Member of the West Bengal Legislative Assembly
- In office 2011–2026
- Preceded by: Constituency Established
- Succeeded by: Debasish Dhar
- Constituency: Sonarpur Uttar

Personal details
- Born: Kolkata, West Bengal, India
- Party: All India Trinamool Congress
- Spouse: Nazrul Ali Mondal
- Children: Tanweer Mondal

= Firdousi Begum =

Indian politician

Firdousi Begum (born 1979) is an Indian politician from West Bengal.

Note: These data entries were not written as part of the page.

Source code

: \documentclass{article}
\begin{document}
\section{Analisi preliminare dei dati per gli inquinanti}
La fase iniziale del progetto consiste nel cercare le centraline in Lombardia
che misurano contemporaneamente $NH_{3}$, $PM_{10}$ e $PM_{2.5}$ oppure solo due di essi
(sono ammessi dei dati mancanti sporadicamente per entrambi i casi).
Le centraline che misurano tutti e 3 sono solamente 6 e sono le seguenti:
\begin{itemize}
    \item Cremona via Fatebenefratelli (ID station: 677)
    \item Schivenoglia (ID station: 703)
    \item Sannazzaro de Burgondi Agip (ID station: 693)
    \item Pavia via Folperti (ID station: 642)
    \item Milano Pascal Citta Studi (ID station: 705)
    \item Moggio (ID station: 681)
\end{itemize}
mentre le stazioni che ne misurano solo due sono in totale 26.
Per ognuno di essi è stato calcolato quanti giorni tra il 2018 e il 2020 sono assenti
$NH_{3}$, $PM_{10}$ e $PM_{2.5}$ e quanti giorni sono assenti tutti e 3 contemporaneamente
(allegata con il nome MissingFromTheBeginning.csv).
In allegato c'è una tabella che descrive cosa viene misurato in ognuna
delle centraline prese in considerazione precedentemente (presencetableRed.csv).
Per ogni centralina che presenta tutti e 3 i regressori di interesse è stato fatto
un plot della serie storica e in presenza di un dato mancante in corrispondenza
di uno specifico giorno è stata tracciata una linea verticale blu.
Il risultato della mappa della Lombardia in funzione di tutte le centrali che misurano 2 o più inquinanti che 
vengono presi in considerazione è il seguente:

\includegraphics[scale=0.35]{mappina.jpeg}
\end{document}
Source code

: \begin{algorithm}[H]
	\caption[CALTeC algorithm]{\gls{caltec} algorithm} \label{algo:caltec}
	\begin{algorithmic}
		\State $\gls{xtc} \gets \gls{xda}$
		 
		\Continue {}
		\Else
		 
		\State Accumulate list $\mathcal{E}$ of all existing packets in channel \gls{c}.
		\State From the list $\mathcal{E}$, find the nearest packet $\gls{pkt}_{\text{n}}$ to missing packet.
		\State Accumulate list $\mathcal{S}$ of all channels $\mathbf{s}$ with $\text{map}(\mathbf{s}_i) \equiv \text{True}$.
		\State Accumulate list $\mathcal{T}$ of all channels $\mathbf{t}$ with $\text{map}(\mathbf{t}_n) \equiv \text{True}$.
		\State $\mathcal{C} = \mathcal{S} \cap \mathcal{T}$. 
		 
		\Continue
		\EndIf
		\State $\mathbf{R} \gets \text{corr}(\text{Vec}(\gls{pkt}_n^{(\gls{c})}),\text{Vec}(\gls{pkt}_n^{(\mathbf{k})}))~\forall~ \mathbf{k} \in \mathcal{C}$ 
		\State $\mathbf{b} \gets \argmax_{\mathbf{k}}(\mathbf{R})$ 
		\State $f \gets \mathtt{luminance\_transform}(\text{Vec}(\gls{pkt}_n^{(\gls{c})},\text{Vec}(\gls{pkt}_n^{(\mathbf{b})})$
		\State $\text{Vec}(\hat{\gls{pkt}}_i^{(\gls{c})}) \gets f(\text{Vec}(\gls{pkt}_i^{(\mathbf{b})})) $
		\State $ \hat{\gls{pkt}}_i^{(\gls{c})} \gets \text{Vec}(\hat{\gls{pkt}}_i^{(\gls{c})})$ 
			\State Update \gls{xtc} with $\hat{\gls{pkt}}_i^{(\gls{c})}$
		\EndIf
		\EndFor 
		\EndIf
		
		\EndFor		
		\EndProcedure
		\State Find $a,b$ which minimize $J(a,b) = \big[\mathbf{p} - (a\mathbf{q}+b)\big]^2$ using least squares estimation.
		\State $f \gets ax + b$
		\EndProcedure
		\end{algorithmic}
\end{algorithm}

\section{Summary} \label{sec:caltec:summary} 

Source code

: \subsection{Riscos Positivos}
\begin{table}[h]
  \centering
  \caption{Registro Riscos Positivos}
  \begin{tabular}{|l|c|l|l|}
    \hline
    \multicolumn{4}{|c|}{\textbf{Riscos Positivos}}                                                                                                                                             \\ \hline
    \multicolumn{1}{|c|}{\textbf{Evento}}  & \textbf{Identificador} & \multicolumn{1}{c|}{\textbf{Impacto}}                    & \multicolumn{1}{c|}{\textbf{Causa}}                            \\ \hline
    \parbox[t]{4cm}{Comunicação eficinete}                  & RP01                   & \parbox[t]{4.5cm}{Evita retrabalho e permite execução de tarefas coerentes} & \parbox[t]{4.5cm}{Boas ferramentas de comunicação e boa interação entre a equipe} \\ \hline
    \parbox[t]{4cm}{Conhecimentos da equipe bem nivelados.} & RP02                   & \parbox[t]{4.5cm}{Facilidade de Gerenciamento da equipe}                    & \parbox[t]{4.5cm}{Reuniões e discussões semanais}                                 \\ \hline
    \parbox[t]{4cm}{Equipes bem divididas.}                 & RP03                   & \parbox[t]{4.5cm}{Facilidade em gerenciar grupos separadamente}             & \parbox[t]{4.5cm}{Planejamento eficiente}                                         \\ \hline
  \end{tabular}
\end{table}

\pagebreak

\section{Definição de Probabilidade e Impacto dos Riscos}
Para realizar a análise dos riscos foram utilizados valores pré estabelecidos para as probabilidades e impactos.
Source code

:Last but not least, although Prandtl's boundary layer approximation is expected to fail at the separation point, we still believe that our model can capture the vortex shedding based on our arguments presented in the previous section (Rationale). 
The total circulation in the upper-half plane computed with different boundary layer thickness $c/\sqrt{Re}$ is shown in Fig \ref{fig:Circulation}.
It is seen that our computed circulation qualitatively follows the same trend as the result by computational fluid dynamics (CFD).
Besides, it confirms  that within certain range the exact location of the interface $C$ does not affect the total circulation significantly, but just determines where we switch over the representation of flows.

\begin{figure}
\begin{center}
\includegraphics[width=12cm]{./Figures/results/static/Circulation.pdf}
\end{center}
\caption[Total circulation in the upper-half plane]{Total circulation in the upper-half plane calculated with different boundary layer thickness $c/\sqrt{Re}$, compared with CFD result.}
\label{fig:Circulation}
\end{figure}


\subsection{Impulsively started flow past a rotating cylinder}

In 2011, 2016 and 2021, she was elected as MLA of Sonarpur Uttar Vidhan Sabha constituency in West Bengal Legislative Assembly.

Begum is an Indian politician of
All India Trinamool Congress [AITC]. She is now parliamentary
secretary of the department of panchayats and rural development since
3 January 2014.

She joined All India Trinamool Congress as a lady Councillor of
Rajpur-Sonarpur Municipality in June, 2004.

She was vice-chairperson of Rajpur-Sonarpur Municipality since 2009 to 2013.

She is also the first lady Member of Legislative Assembly since May,
2011 of Sonarpur Constituency.

She is also Member of District planning committee of south 24 parganas
and member of standing committee of privileges and finance excise,
development and planning.

 She is from All India Trinamool Congress.